1767-04-24, de Voltaire [François Marie Arouet] à Charles Augustin Feriol, comte d'Argental.

Mon divin ange, je ne puis empêcher la foule des éditions qu'on fait de ces pauvres Scithes, et tout ce que je puis faire, c'est de fournir quelques changements pour les rendre plus tolérables.
Je ne doute pas qu'après y avoir réfléchi, vous ne sentiez combien une scène d'Obeide au premier acte serait inutile et froide. Un monologue d'Obeide au commencement du second acte serait encore pis. Il y a sans doute beaucoup plus d'art à déveloper son amour par degré; j'y ai mis toutes les nuances que ma faible palette m'a pu fournir.

Je vous prie de vouloir bien faire corriger deux vers à la fin du 4e acte. J'ôte ces trois cy,

Où suis-je? qu'a t-il dit? où me vois-je réduite?
Dans quel abime affreux hélas t'ai-je conduite?
Vien, je t'expliquerai ce mistère odieux,

et je mets à la place,

OBEIDE

Qu'a t-il dit? que veut-on de cette infortunée?
O mon père! en quels lieux m'avez vous amenée?

SOZAME

Pourai-je t'expliquer ce mistère odieux?
eta

Je vous enverrai incessamment une édition bien complette qui vous épargnera toutes ces importunités dont je vous accable, et dont je vous demande pardon.

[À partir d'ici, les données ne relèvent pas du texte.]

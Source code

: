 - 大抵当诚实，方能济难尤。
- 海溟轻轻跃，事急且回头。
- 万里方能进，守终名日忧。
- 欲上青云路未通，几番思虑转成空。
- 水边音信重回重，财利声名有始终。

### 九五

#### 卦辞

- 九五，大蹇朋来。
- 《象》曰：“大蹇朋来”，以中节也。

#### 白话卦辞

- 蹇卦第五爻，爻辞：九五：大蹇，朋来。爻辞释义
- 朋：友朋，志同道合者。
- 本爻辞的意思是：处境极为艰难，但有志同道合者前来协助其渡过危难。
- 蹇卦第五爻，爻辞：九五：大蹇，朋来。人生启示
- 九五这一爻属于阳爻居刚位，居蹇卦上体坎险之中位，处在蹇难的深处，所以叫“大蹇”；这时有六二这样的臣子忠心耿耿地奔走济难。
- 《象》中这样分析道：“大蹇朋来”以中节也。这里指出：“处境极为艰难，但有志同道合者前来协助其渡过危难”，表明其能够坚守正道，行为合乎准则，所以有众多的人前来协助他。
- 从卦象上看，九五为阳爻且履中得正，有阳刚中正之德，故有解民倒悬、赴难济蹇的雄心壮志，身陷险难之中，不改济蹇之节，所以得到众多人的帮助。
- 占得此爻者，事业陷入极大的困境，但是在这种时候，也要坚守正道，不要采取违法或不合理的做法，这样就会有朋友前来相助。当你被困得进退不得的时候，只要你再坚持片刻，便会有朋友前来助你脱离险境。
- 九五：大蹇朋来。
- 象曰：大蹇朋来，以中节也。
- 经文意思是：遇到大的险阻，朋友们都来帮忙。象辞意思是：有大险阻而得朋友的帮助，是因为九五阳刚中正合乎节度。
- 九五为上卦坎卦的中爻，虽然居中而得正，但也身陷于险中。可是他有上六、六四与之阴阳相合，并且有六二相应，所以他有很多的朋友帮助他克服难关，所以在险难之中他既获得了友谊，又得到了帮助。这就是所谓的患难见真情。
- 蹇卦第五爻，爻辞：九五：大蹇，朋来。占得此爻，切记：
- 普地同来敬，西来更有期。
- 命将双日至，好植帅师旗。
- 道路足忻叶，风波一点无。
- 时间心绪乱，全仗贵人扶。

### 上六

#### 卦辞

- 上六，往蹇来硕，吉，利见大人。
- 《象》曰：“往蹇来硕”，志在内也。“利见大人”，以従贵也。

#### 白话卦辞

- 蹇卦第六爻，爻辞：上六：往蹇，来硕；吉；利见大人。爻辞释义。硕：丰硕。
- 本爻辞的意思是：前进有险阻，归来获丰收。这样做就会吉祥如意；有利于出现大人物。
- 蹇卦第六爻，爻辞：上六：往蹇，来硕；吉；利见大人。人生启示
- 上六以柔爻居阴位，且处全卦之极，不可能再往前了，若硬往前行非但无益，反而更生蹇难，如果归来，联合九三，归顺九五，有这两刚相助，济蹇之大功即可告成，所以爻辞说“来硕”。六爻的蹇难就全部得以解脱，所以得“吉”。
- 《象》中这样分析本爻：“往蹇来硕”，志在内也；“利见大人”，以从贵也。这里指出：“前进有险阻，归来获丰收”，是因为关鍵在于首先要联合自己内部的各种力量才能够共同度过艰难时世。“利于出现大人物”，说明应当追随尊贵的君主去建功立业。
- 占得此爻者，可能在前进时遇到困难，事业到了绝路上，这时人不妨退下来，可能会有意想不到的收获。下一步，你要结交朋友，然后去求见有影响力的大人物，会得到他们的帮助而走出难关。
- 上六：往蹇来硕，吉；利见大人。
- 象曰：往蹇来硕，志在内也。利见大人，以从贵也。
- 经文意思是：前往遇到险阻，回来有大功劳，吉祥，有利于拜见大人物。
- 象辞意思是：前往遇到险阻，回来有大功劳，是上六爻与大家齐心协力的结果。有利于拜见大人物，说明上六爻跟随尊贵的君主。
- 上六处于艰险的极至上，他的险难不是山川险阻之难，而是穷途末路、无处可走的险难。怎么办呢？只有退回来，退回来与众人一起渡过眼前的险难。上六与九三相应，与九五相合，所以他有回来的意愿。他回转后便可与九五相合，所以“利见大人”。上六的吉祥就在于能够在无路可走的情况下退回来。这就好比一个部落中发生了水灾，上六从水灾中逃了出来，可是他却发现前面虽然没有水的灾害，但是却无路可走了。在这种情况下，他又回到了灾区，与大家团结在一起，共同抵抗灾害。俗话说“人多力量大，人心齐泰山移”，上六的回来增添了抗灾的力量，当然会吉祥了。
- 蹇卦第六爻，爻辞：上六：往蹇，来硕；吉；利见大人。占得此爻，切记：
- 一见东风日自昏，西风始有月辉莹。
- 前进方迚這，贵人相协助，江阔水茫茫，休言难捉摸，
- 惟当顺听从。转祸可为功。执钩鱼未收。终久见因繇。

Je ne vois pas ce qui empêcherait Le Kain de jouer au mois de may cette pièce, et il me semble que le rôle d'Indatire n'est pas assez violent pour faire mal à la poitrine de Mollé.

Vous m'aviez flatté d'une nouvelle qui vaut bien le succez d'une Tragédie, c'est qu'on allait fermer la boutique de Fréron. Voicy la copie de ma réponse à Mr Coqueley. Je vous soumets prose et vers. Mr De Chabanon arrive au milieu de nos frimats.

Respect et tendresse.

V.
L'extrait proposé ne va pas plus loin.